AIM OF THE EXERCISE: Each line that holds the word "binding" counts once; give the total for the records below and nothing else.

*** Opening MATERIAL PROVIDED ***

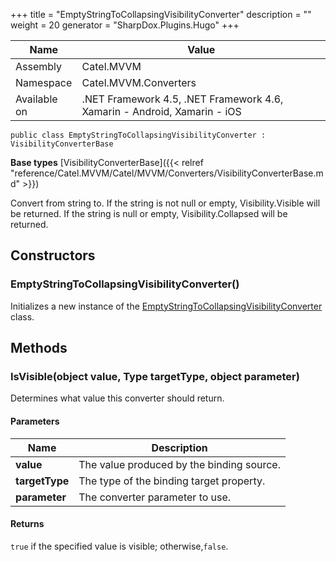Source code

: 

+++
title = "EmptyStringToCollapsingVisibilityConverter" 
description = ""
weight = 20
generator = "SharpDox.Plugins.Hugo"
+++

Name|Value
---|---
Assembly|Catel.MVVM
Namespace|Catel.MVVM.Converters
Available on|.NET Framework 4.5, .NET Framework 4.6, Xamarin - Android, Xamarin - iOS

```
public class EmptyStringToCollapsingVisibilityConverter : VisibilityConverterBase
```

**Base types**
[VisibilityConverterBase]({{< relref "reference/Catel.MVVM/Catel/MVVM/Converters/VisibilityConverterBase.md" >}})

Convert from string to. If the string is not null or empty, Visibility.Visible will be returned. If the string is null or empty, Visibility.Collapsed will be returned.

## Constructors

### EmptyStringToCollapsingVisibilityConverter()

Initializes a new instance of the [EmptyStringToCollapsingVisibilityConverter](#) class.

## Methods

### IsVisible(object value, Type targetType, object parameter)

Determines what value this converter should return.

#### Parameters

Name|Description
---|---
**value**|The value produced by the binding source.
**targetType**|The type of the binding target property.
**parameter**|The converter parameter to use.

#### Returns

`true` if the specified value is visible; otherwise,`false`.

*** Closing MATERIAL PROVIDED ***

RESPONSE TO THE TASK: 2